Epstein's social circle over the years has included Donald Trump before he became U.S. president, former President Bill Clinton and Britain's Prince Andrew.
Epstein is accused of arranging for girls under the age of 18 to perform nude "massages" and other sex acts, and of paying some girls to recruit others, from at least 2002 to 2005. Epstein had employees who helped bring him girls, prosecutors said, though none has been charged.
In a written order issued later on Thursday to provide more detail about his decision, Berman said that Epstein's proposal to pay for his own guards was "especially problematic" because prosecutors alleged that "employees of the defendant may have engaged in unlawful acts with and on behalf of the defendant."
Prosecutors have said that a search of Epstein's Upper East Side home turned up hundreds or thousands of pictures of nude women, some of them minors, along with cash, diamonds, valuable art and an expired Australian passport with Epstein's face but someone else's name, claiming Saudi Arabia as place of residence.
Epstein is being held at the Metropolitan Correctional Center, a fortress-like jail that has been criticized by inmates and lawyers for harsh conditions.
Berman has scheduled the next hearing in Epstein's case for July 31.

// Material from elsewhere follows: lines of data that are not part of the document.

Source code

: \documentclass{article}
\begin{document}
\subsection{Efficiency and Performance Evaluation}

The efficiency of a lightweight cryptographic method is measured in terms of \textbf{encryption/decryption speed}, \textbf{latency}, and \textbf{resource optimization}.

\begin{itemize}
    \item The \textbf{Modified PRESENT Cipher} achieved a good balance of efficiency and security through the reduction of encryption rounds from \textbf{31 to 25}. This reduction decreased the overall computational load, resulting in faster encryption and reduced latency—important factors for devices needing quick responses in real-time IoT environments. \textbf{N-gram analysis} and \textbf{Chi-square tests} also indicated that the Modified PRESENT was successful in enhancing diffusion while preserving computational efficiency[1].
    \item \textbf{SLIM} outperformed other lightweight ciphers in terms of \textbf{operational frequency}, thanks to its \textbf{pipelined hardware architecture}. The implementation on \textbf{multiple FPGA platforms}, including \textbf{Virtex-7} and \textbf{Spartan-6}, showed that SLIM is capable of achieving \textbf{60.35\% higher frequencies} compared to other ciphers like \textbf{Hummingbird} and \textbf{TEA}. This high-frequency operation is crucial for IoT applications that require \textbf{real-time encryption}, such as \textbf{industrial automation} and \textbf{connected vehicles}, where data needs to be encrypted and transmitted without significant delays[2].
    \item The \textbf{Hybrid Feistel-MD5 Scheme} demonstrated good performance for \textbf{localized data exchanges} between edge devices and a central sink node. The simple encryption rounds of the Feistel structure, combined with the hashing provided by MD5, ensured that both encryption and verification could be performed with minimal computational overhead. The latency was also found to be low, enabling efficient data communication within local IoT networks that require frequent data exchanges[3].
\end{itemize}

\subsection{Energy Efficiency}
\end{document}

In a one-page summary of his finances filed in court, Epstein said he had a net worth of $559 million, with assets including his jet, four homes and two private islands.
In addition to house arrest, Epstein had offered to sign a bail bond of $100 million or more secured by his assets. However, the judge said that the bail package was inadequate, and that no other possible package was likely to do better.
Lawyers for Epstein have said their client has had an unblemished record since he pleaded guilty more than a decade ago to state prostitution charges in Florida and agreed to register as a sex offender.
Critics have called that plea deal, which let Epstein avoid federal prosecution, too lenient.
Alex Acosta, who as U.S. Attorney for the Southern District of Florida oversaw Epstein's earlier deal, resigned last week as Trump's secretary of labour, saying he did not want to be a distraction for the White House.